__AIM OF THE TASK__:
All of the entries below should be returned verbatim, apart from the pictures.

═══ DATA EXTRACT ═══

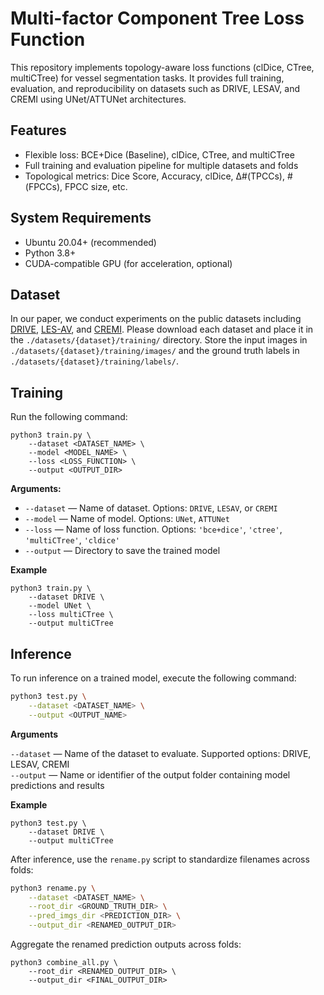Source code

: # Multi-factor Component Tree Loss Function

This repository implements topology-aware loss functions (clDice, CTree, multiCTree) for vessel segmentation tasks. It provides full training, evaluation, and reproducibility on datasets such as DRIVE, LESAV, and CREMI using UNet/ATTUNet architectures.

## Features

- Flexible loss: BCE+Dice (Baseline), clDice, CTree, and multiCTree
- Full training and evaluation pipeline for multiple datasets and folds
- Topological metrics: Dice Score, Accuracy, clDice, Δ#(TPCCs), #(FPCCs), FPCC size, etc.


## System Requirements

- Ubuntu 20.04+ (recommended)
- Python 3.8+
- CUDA-compatible GPU (for acceleration, optional)

## Dataset

In our paper, we conduct experiments on the public datasets including [DRIVE](https://drive.grand-challenge.org/), [LES-AV](https://figshare.com/articles/dataset/LES-AV_dataset/11857698?file=21732282), and [CREMI](https://cremi.org/data/). Please download each dataset and place it in the `./datasets/{dataset}/training/` directory. Store the input images in `./datasets/{dataset}/training/images/` and the ground truth labels in `./datasets/{dataset}/training/labels/`.

## Training

Run the following command:
```
python3 train.py \
    --dataset <DATASET_NAME> \
    --model <MODEL_NAME> \
    --loss <LOSS_FUNCTION> \
    --output <OUTPUT_DIR>
```
**Arguments:**

- `--dataset` — Name of dataset. Options: `DRIVE`, `LESAV`, or `CREMI`  
- `--model` — Name of model. Options: `UNet`, `ATTUNet`  
- `--loss` — Name of loss function. Options: `'bce+dice'`, `'ctree'`, `'multiCTree'`, `'cldice'`  
- `--output` — Directory to save the trained model

**Example**
```
python3 train.py \
    --dataset DRIVE \
    --model UNet \
    --loss multiCTree \
    --output multiCTree
```

## Inference

To run inference on a trained model, execute the following command:

```bash
python3 test.py \
    --dataset <DATASET_NAME> \
    --output <OUTPUT_NAME>
```

**Arguments**

`--dataset` — Name of the dataset to evaluate. Supported options: DRIVE, LESAV, CREMI \
`--output` — Name or identifier of the output folder containing model predictions and results

**Example**
```
python3 test.py \
    --dataset DRIVE \
    --output multiCTree
```

After inference, use the `rename.py` script to standardize filenames across folds:

```bash
python3 rename.py \
    --dataset <DATASET_NAME> \
    --root_dir <GROUND_TRUTH_DIR> \
    --pred_imgs_dir <PREDICTION_DIR> \
    --output_dir <RENAMED_OUTPUT_DIR>
```

Aggregate the renamed prediction outputs across folds:
```
python3 combine_all.py \
    --root_dir <RENAMED_OUTPUT_DIR> \
    --output_dir <FINAL_OUTPUT_DIR>
```


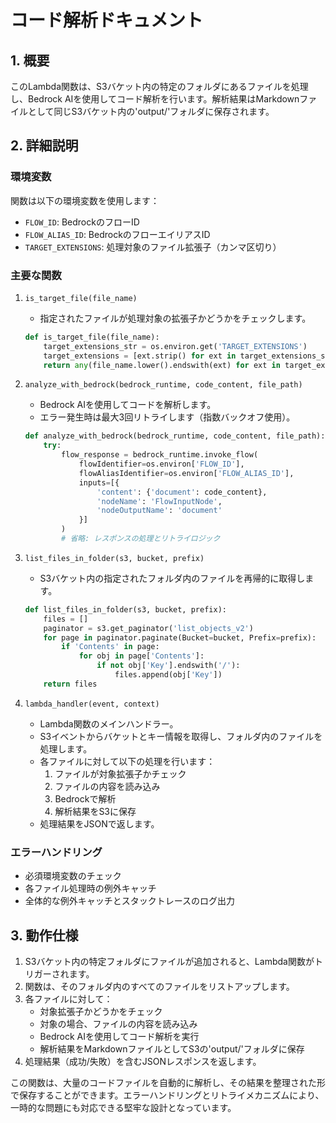 # コード解析ドキュメント

## 1. 概要
このLambda関数は、S3バケット内の特定のフォルダにあるファイルを処理し、Bedrock AIを使用してコード解析を行います。解析結果はMarkdownファイルとして同じS3バケット内の'output/'フォルダに保存されます。

## 2. 詳細説明

### 環境変数
関数は以下の環境変数を使用します：
- `FLOW_ID`: BedrockのフローID
- `FLOW_ALIAS_ID`: BedrockのフローエイリアスID
- `TARGET_EXTENSIONS`: 処理対象のファイル拡張子（カンマ区切り）

### 主要な関数

1. `is_target_file(file_name)`
   - 指定されたファイルが処理対象の拡張子かどうかをチェックします。
   ```python
   def is_target_file(file_name):
       target_extensions_str = os.environ.get('TARGET_EXTENSIONS')
       target_extensions = [ext.strip() for ext in target_extensions_str.split(',')]
       return any(file_name.lower().endswith(ext) for ext in target_extensions)
   ```

2. `analyze_with_bedrock(bedrock_runtime, code_content, file_path)`
   - Bedrock AIを使用してコードを解析します。
   - エラー発生時は最大3回リトライします（指数バックオフ使用）。
   ```python
   def analyze_with_bedrock(bedrock_runtime, code_content, file_path):
       try:
           flow_response = bedrock_runtime.invoke_flow(
               flowIdentifier=os.environ['FLOW_ID'],
               flowAliasIdentifier=os.environ['FLOW_ALIAS_ID'],
               inputs=[{
                   'content': {'document': code_content},
                   'nodeName': 'FlowInputNode',
                   'nodeOutputName': 'document'
               }]
           )
           # 省略: レスポンスの処理とリトライロジック
   ```

3. `list_files_in_folder(s3, bucket, prefix)`
   - S3バケット内の指定されたフォルダ内のファイルを再帰的に取得します。
   ```python
   def list_files_in_folder(s3, bucket, prefix):
       files = []
       paginator = s3.get_paginator('list_objects_v2')
       for page in paginator.paginate(Bucket=bucket, Prefix=prefix):
           if 'Contents' in page:
               for obj in page['Contents']:
                   if not obj['Key'].endswith('/'):
                       files.append(obj['Key'])
       return files
   ```

4. `lambda_handler(event, context)`
   - Lambda関数のメインハンドラー。
   - S3イベントからバケットとキー情報を取得し、フォルダ内のファイルを処理します。
   - 各ファイルに対して以下の処理を行います：
     1. ファイルが対象拡張子かチェック
     2. ファイルの内容を読み込み
     3. Bedrockで解析
     4. 解析結果をS3に保存
   - 処理結果をJSONで返します。

### エラーハンドリング
- 必須環境変数のチェック
- 各ファイル処理時の例外キャッチ
- 全体的な例外キャッチとスタックトレースのログ出力

## 3. 動作仕様
1. S3バケット内の特定フォルダにファイルが追加されると、Lambda関数がトリガーされます。
2. 関数は、そのフォルダ内のすべてのファイルをリストアップします。
3. 各ファイルに対して：
   - 対象拡張子かどうかをチェック
   - 対象の場合、ファイルの内容を読み込み
   - Bedrock AIを使用してコード解析を実行
   - 解析結果をMarkdownファイルとしてS3の'output/'フォルダに保存
4. 処理結果（成功/失敗）を含むJSONレスポンスを返します。

この関数は、大量のコードファイルを自動的に解析し、その結果を整理された形で保存することができます。エラーハンドリングとリトライメカニズムにより、一時的な問題にも対応できる堅牢な設計となっています。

═══

__REPLY TO THE TASK__:
Source code

: # Multi-factor Component Tree Loss Function

This repository implements topology-aware loss functions (clDice, CTree, multiCTree) for vessel segmentation tasks. It provides full training, evaluation, and reproducibility on datasets such as DRIVE, LESAV, and CREMI using UNet/ATTUNet architectures.

## Features

- Flexible loss: BCE+Dice (Baseline), clDice, CTree, and multiCTree
- Full training and evaluation pipeline for multiple datasets and folds
- Topological metrics: Dice Score, Accuracy, clDice, Δ#(TPCCs), #(FPCCs), FPCC size, etc.


## System Requirements

- Ubuntu 20.04+ (recommended)
- Python 3.8+
- CUDA-compatible GPU (for acceleration, optional)

## Dataset

In our paper, we conduct experiments on the public datasets including [DRIVE](https://drive.grand-challenge.org/), [LES-AV](https://figshare.com/articles/dataset/LES-AV_dataset/11857698?file=21732282), and [CREMI](https://cremi.org/data/). Please download each dataset and place it in the `./datasets/{dataset}/training/` directory. Store the input images in `./datasets/{dataset}/training/images/` and the ground truth labels in `./datasets/{dataset}/training/labels/`.

## Training

Run the following command:
```
python3 train.py \
    --dataset <DATASET_NAME> \
    --model <MODEL_NAME> \
    --loss <LOSS_FUNCTION> \
    --output <OUTPUT_DIR>
```
**Arguments:**

- `--dataset` — Name of dataset. Options: `DRIVE`, `LESAV`, or `CREMI`  
- `--model` — Name of model. Options: `UNet`, `ATTUNet`  
- `--loss` — Name of loss function. Options: `'bce+dice'`, `'ctree'`, `'multiCTree'`, `'cldice'`  
- `--output` — Directory to save the trained model

**Example**
```
python3 train.py \
    --dataset DRIVE \
    --model UNet \
    --loss multiCTree \
    --output multiCTree
```

## Inference

To run inference on a trained model, execute the following command:

```bash
python3 test.py \
    --dataset <DATASET_NAME> \
    --output <OUTPUT_NAME>
```

**Arguments**

`--dataset` — Name of the dataset to evaluate. Supported options: DRIVE, LESAV, CREMI \
`--output` — Name or identifier of the output folder containing model predictions and results

**Example**
```
python3 test.py \
    --dataset DRIVE \
    --output multiCTree
```

After inference, use the `rename.py` script to standardize filenames across folds:

```bash
python3 rename.py \
    --dataset <DATASET_NAME> \
    --root_dir <GROUND_TRUTH_DIR> \
    --pred_imgs_dir <PREDICTION_DIR> \
    --output_dir <RENAMED_OUTPUT_DIR>
```

Aggregate the renamed prediction outputs across folds:
```
python3 combine_all.py \
    --root_dir <RENAMED_OUTPUT_DIR> \
    --output_dir <FINAL_OUTPUT_DIR>
```


 # コード解析ドキュメント

## 1. 概要
このLambda関数は、S3バケット内の特定のフォルダにあるファイルを処理し、Bedrock AIを使用してコード解析を行います。解析結果はMarkdownファイルとして同じS3バケット内の'output/'フォルダに保存されます。

## 2. 詳細説明

### 環境変数
関数は以下の環境変数を使用します：
- `FLOW_ID`: BedrockのフローID
- `FLOW_ALIAS_ID`: BedrockのフローエイリアスID
- `TARGET_EXTENSIONS`: 処理対象のファイル拡張子（カンマ区切り）

### 主要な関数

1. `is_target_file(file_name)`
   - 指定されたファイルが処理対象の拡張子かどうかをチェックします。
   ```python
   def is_target_file(file_name):
       target_extensions_str = os.environ.get('TARGET_EXTENSIONS')
       target_extensions = [ext.strip() for ext in target_extensions_str.split(',')]
       return any(file_name.lower().endswith(ext) for ext in target_extensions)
   ```

2. `analyze_with_bedrock(bedrock_runtime, code_content, file_path)`
   - Bedrock AIを使用してコードを解析します。
   - エラー発生時は最大3回リトライします（指数バックオフ使用）。
   ```python
   def analyze_with_bedrock(bedrock_runtime, code_content, file_path):
       try:
           flow_response = bedrock_runtime.invoke_flow(
               flowIdentifier=os.environ['FLOW_ID'],
               flowAliasIdentifier=os.environ['FLOW_ALIAS_ID'],
               inputs=[{
                   'content': {'document': code_content},
                   'nodeName': 'FlowInputNode',
                   'nodeOutputName': 'document'
               }]
           )
           # 省略: レスポンスの処理とリトライロジック
   ```

3. `list_files_in_folder(s3, bucket, prefix)`
   - S3バケット内の指定されたフォルダ内のファイルを再帰的に取得します。
   ```python
   def list_files_in_folder(s3, bucket, prefix):
       files = []
       paginator = s3.get_paginator('list_objects_v2')
       for page in paginator.paginate(Bucket=bucket, Prefix=prefix):
           if 'Contents' in page:
               for obj in page['Contents']:
                   if not obj['Key'].endswith('/'):
                       files.append(obj['Key'])
       return files
   ```

4. `lambda_handler(event, context)`
   - Lambda関数のメインハンドラー。
   - S3イベントからバケットとキー情報を取得し、フォルダ内のファイルを処理します。
   - 各ファイルに対して以下の処理を行います：
     1. ファイルが対象拡張子かチェック
     2. ファイルの内容を読み込み
     3. Bedrockで解析
     4. 解析結果をS3に保存
   - 処理結果をJSONで返します。

### エラーハンドリング
- 必須環境変数のチェック
- 各ファイル処理時の例外キャッチ
- 全体的な例外キャッチとスタックトレースのログ出力

## 3. 動作仕様
1. S3バケット内の特定フォルダにファイルが追加されると、Lambda関数がトリガーされます。
2. 関数は、そのフォルダ内のすべてのファイルをリストアップします。
3. 各ファイルに対して：
   - 対象拡張子かどうかをチェック
   - 対象の場合、ファイルの内容を読み込み
   - Bedrock AIを使用してコード解析を実行
   - 解析結果をMarkdownファイルとしてS3の'output/'フォルダに保存
4. 処理結果（成功/失敗）を含むJSONレスポンスを返します。

この関数は、大量のコードファイルを自動的に解析し、その結果を整理された形で保存することができます。エラーハンドリングとリトライメカニズムにより、一時的な問題にも対応できる堅牢な設計となっています。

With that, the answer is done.